(Stored data entries)

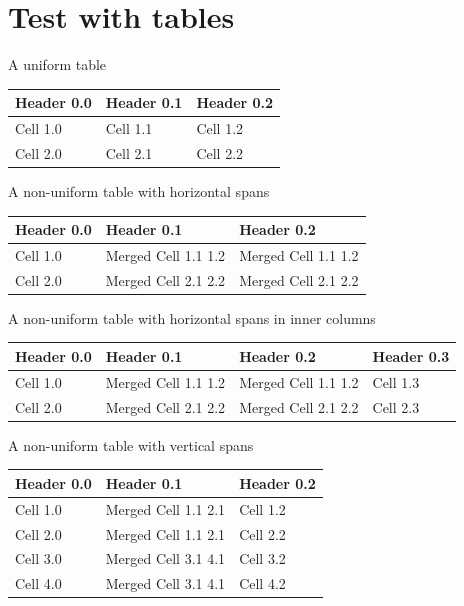 \documentclass[11pt,a4paper]{article}
\begin{document}
\section{Test with tables}

A uniform table

\begin{table}[h]
\begin{tabular}{|l|l|l|}
\hline
\textbf{Header 0.0} & \textbf{Header 0.1} & \textbf{Header 0.2} \\ \hline
Cell 1.0 & Cell 1.1 & Cell 1.2 \\ \hline
Cell 2.0 & Cell 2.1 & Cell 2.2 \\ \hline
\end{tabular}
\end{table}

A non-uniform table with horizontal spans

\begin{table}[h]
\begin{tabular}{|l|l|l|}
\hline
\textbf{Header 0.0} & \textbf{Header 0.1} & \textbf{Header 0.2} \\ \hline
Cell 1.0 & Merged Cell 1.1 1.2 & Merged Cell 1.1 1.2 \\ \hline
Cell 2.0 & Merged Cell 2.1 2.2 & Merged Cell 2.1 2.2 \\ \hline
\end{tabular}
\end{table}

A non-uniform table with horizontal spans in inner columns

\begin{table}[h]
\begin{tabular}{|l|l|l|l|}
\hline
\textbf{Header 0.0} & \textbf{Header 0.1} & \textbf{Header 0.2} & \textbf{Header 0.3} \\ \hline
Cell 1.0 & Merged Cell 1.1 1.2 & Merged Cell 1.1 1.2 & Cell 1.3 \\ \hline
Cell 2.0 & Merged Cell 2.1 2.2 & Merged Cell 2.1 2.2 & Cell 2.3 \\ \hline
\end{tabular}
\end{table}

A non-uniform table with vertical spans

\begin{table}[h]
\begin{tabular}{|l|l|l|}
\hline
\textbf{Header 0.0} & \textbf{Header 0.1} & \textbf{Header 0.2} \\ \hline
Cell 1.0 & Merged Cell 1.1 2.1 & Cell 1.2 \\ \hline
Cell 2.0 & Merged Cell 1.1 2.1 & Cell 2.2 \\ \hline
Cell 3.0 & Merged Cell 3.1 4.1 & Cell 3.2 \\ \hline
Cell 4.0 & Merged Cell 3.1 4.1 & Cell 4.2 \\ \hline
\end{tabular}
\end{table}
\end{document}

What this task involves ::
Return, from the entries, each line that holds "uniform".

Exercise solution ::
A uniform table
A non-uniform table with horizontal spans
A non-uniform table with horizontal spans in inner columns
A non-uniform table with vertical spans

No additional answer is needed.